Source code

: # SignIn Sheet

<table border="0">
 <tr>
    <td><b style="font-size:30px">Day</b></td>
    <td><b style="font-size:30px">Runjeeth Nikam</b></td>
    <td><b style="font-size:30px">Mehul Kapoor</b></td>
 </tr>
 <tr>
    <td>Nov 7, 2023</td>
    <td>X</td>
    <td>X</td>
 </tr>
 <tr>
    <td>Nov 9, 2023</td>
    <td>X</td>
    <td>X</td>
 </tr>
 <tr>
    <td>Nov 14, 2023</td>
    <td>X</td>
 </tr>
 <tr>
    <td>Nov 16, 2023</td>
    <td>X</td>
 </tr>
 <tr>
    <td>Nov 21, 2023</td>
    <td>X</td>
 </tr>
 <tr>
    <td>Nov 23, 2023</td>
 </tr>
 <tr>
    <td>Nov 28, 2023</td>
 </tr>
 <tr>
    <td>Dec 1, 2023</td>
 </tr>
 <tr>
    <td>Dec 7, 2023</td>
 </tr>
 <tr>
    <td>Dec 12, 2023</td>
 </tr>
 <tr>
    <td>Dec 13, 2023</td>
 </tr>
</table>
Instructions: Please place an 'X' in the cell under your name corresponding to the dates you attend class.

WHAT TO PRODUCE:
Write out every line of the material exactly as it appears.

ANSWER FOR THIS EXERCISE:
Source code

: # SignIn Sheet

<table border="0">
 <tr>
    <td><b style="font-size:30px">Day</b></td>
    <td><b style="font-size:30px">Runjeeth Nikam</b></td>
    <td><b style="font-size:30px">Mehul Kapoor</b></td>
 </tr>
 <tr>
    <td>Nov 7, 2023</td>
    <td>X</td>
    <td>X</td>
 </tr>
 <tr>
    <td>Nov 9, 2023</td>
    <td>X</td>
    <td>X</td>
 </tr>
 <tr>
    <td>Nov 14, 2023</td>
    <td>X</td>
 </tr>
 <tr>
    <td>Nov 16, 2023</td>
    <td>X</td>
 </tr>
 <tr>
    <td>Nov 21, 2023</td>
    <td>X</td>
 </tr>
 <tr>
    <td>Nov 23, 2023</td>
 </tr>
 <tr>
    <td>Nov 28, 2023</td>
 </tr>
 <tr>
    <td>Dec 1, 2023</td>
 </tr>
 <tr>
    <td>Dec 7, 2023</td>
 </tr>
 <tr>
    <td>Dec 12, 2023</td>
 </tr>
 <tr>
    <td>Dec 13, 2023</td>
 </tr>
</table>
Instructions: Please place an 'X' in the cell under your name corresponding to the dates you attend class.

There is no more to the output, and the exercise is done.